Plain-text document sources
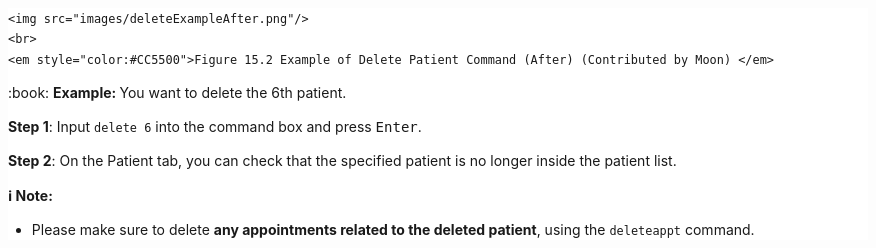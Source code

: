     <img src="images/deleteExampleAfter.png"/>
    <br>
    <em style="color:#CC5500">Figure 15.2 Example of Delete Patient Command (After) (Contributed by Moon) </em>
</p>

<div markdown="block" class="alert alert-warning">
:book: <span style="font-weight:bold">Example: </span>
You want to delete the 6th patient.

**Step 1**: Input `delete 6` into the command box and press <kbd>Enter</kbd>.

**Step 2**: On the Patient tab, you can check that the specified patient is no longer inside the patient list.
</div>

<div markdown="block" class="alert alert-info">

**:information_source: Note:**<br>

* Please make sure to delete **any appointments related to the deleted patient**, using the `deleteappt` command.

</div>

## EXERCISE AIM
Return only the lines running from the start of the entries above to the line that contains "and press <kbd>Enter</kbd>.", inclusive, and omit every picture.

## ANSWER TO THIS TASK
Source code

:     <img src="images/deleteExampleAfter.png"/>
    <br>
    <em style="color:#CC5500">Figure 15.2 Example of Delete Patient Command (After) (Contributed by Moon) </em>
</p>

<div markdown="block" class="alert alert-warning">
:book: <span style="font-weight:bold">Example: </span>
You want to delete the 6th patient.

**Step 1**: Input `delete 6` into the command box and press <kbd>Enter</kbd>.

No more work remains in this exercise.